No son pocos, por desgracia, los capítulos de nuestra historia sobre los que recaen más sombras que luces y que contienen deudas sin saldar. Uno de ellos tuvo lugar entre 1903 y 1912 en el actual departamento del Amazonas. Allí, en La Chorrera, el comerciante peruano Julio César Arana estableció, a comienzos del siglo XX, el centro de operaciones de su empresa, la Casa Arana, dedicada a la extracción de caucho, recurso para entonces tan codiciado como lo son hoy el petróleo o, incluso, el coltán, entre otros minerales.

Movido por la ilusión de hallar una suerte de Dorado cauchero, Arana incursionó en una región en disputa todavía entre los gobiernos colombiano y peruano -que lo apoyó con su ejército-. Respaldado por indolentes capataces, pronto logró subyugar a la comunidad huitoto valiéndose de los más sanguinarios y cruentos métodos de dominación para hacer posible una sangrienta extracción a gran escala. Una vez terminada la fiebre, al descubrirse especies que producían un caucho de mejor calidad en Asia, esta etnia quedó diezmada, al borde de la desaparición. Se calcula que murieron más de 80.000.

Relatos de lo ocurrido allí y en otras regiones del Amazonas no faltan. El primero fue publicado en 1909 en un periódico londinense con el acertado título de ‘El paraíso del diablo’, y motivó una investigación contra la Casa Arana de los gobiernos británico y estadounidense.

Luego le correspondió a la ficción, con La vorágine, de José Eustasio Rivera. Más recientemente, el Sueño del celta, del Nobel Mario Vargas Llosa, sobre el cónsul británico Roger Casement, encargado de investigar tales abusos, desempolvó este oscuro recuerdo.

El asunto recobra hoy vigencia, pues este año se cumple un siglo de la publicación del informe de Casement, que advirtió sobre el genocidio que allí ocurría. Tras décadas en las que los descendientes de las víctimas prefirieron no volver sobre lo sucedido, por razones cuya explicación anida en los pliegues de esta cultura, sus actuales caciques han decidido llevar a cabo una ceremonia conmemorativa.

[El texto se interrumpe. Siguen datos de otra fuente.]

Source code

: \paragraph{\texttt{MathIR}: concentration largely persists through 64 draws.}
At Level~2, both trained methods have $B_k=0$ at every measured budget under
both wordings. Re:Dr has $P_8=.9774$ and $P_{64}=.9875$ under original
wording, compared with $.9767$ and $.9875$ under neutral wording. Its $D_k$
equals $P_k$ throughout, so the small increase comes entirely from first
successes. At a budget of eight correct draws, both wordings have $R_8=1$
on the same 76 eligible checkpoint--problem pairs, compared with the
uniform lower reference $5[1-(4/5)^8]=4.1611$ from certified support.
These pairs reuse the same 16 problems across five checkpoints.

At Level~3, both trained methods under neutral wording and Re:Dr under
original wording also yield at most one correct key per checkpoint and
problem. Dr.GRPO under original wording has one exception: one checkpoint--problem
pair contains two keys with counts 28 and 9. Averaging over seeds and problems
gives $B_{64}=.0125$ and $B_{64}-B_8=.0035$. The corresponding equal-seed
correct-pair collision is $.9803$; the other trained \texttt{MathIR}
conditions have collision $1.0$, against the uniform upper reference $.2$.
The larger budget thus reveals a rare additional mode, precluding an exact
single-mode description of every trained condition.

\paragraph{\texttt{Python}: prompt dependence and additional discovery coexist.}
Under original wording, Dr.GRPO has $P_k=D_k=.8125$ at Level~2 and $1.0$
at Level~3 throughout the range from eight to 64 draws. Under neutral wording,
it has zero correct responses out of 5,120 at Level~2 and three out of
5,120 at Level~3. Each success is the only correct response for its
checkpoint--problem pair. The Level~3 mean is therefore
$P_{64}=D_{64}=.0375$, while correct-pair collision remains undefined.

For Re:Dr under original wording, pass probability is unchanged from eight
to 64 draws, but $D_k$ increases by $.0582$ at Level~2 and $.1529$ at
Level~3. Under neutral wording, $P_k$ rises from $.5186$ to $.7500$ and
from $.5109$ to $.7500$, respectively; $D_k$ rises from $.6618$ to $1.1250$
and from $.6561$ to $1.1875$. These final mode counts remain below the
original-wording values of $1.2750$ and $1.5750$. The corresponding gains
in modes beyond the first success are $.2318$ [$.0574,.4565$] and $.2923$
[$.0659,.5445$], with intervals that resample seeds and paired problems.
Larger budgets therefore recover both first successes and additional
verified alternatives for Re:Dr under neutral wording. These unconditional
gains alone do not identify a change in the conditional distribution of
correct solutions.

Lo hacen no con el fin de señalar culpables, ni siquiera para exigir reparación. Solo pretenden reconocimiento y un compromiso de no repetición. Y merecen su sitio en el relato de la nación colombiana; que de su tragedia den buena cuenta los libros de texto escolares; que les sean valorados espacios y garantías para compartir y preservar su milenaria cultura y su sabiduría. «El Presidente de Colombia de esa época no sabía quiénes vivían en La Chorrera. Nunca lo supo… y por eso pasó lo que pasó. El Presidente de hoy tampoco sabe», declaró uno de sus líderes a la revista Arcadia.

Por eso, al acto, que tendrá lugar mañana, 12 de octubre, las 22 comunidades que lo organizan han intentado invitar personalmente al Primer Mandatario, quien, por encontrarse convaleciente, no podrá asistir. No obstante, bien haría el Gobierno en atender la invitación enviando a un funcionario de alto nivel.

Además, es perentorio mirar con atención este episodio, para de él sacar lecciones a la hora de elaborar la regulación de las bonanzas que se alimentan de la explotación de los recursos naturales. También recuerda la importancia de proteger el tejido social de unas comunidades que estaban antes y, seguramente, trascenderán el período de extracción.

Pero, sobre todo, el pedido de la comunidad huitoto pone de relieve que un esfuerzo de reconciliación nacional debe ir más allá de la violencia de los últimos sesenta años; que existen otros grupos que desde hace décadas, tal vez siglos, esperan del Estado un gesto que sirva para cerrar viejas heridas.